WORK REQUEST: In the records below, begin at the line that has "4. Read train" and stop after the line that has "how to start it"; quote those lines verbatim and nothing more.

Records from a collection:

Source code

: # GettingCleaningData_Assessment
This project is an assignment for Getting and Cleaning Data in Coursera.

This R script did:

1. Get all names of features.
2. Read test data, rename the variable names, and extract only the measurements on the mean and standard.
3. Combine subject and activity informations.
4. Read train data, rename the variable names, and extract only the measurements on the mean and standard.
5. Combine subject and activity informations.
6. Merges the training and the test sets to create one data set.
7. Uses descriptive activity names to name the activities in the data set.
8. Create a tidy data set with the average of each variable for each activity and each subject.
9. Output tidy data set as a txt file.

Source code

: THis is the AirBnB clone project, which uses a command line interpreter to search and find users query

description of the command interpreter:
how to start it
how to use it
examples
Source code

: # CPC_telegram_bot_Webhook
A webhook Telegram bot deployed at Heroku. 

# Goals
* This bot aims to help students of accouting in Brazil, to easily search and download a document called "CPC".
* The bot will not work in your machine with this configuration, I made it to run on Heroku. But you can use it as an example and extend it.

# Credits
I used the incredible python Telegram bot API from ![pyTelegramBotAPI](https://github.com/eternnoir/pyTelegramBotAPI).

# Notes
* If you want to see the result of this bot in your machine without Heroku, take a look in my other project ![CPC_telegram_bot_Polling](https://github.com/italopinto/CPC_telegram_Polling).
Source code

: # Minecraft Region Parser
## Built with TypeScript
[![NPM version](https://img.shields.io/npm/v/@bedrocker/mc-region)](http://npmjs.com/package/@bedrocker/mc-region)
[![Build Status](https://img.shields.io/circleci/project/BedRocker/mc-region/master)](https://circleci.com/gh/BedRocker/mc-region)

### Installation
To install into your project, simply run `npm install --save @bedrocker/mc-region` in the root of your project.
---
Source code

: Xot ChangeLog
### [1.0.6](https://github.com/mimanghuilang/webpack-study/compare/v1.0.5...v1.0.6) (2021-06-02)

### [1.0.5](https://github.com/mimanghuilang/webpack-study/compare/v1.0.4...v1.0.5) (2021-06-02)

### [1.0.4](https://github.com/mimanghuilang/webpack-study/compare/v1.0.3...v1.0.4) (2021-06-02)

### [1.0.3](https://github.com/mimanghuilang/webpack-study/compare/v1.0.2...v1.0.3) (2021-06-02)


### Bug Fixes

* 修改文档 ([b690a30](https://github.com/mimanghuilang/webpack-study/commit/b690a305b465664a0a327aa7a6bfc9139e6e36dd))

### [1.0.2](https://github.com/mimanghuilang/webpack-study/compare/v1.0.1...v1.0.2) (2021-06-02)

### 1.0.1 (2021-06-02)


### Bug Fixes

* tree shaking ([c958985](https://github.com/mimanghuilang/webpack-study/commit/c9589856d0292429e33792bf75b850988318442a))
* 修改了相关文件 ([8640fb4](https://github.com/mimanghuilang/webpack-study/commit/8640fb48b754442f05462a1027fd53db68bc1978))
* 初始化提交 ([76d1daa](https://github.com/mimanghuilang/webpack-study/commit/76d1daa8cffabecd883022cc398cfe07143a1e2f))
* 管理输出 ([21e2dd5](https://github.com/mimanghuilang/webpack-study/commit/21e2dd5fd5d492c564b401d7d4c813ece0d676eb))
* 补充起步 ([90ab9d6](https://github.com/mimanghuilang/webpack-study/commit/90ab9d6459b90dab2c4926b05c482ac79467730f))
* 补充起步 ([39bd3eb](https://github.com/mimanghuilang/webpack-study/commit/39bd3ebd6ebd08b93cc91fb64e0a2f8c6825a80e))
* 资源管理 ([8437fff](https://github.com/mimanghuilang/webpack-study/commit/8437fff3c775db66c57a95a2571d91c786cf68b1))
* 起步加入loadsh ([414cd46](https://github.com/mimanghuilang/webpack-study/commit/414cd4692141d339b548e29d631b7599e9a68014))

SOLUTION TO THE EXERCISE:
4. Read train data, rename the variable names, and extract only the measurements on the mean and standard.
5. Combine subject and activity informations.
6. Merges the training and the test sets to create one data set.
7. Uses descriptive activity names to name the activities in the data set.
8. Create a tidy data set with the average of each variable for each activity and each subject.
9. Output tidy data set as a txt file.

Source code

: THis is the AirBnB clone project, which uses a command line interpreter to search and find users query

description of the command interpreter:
how to start it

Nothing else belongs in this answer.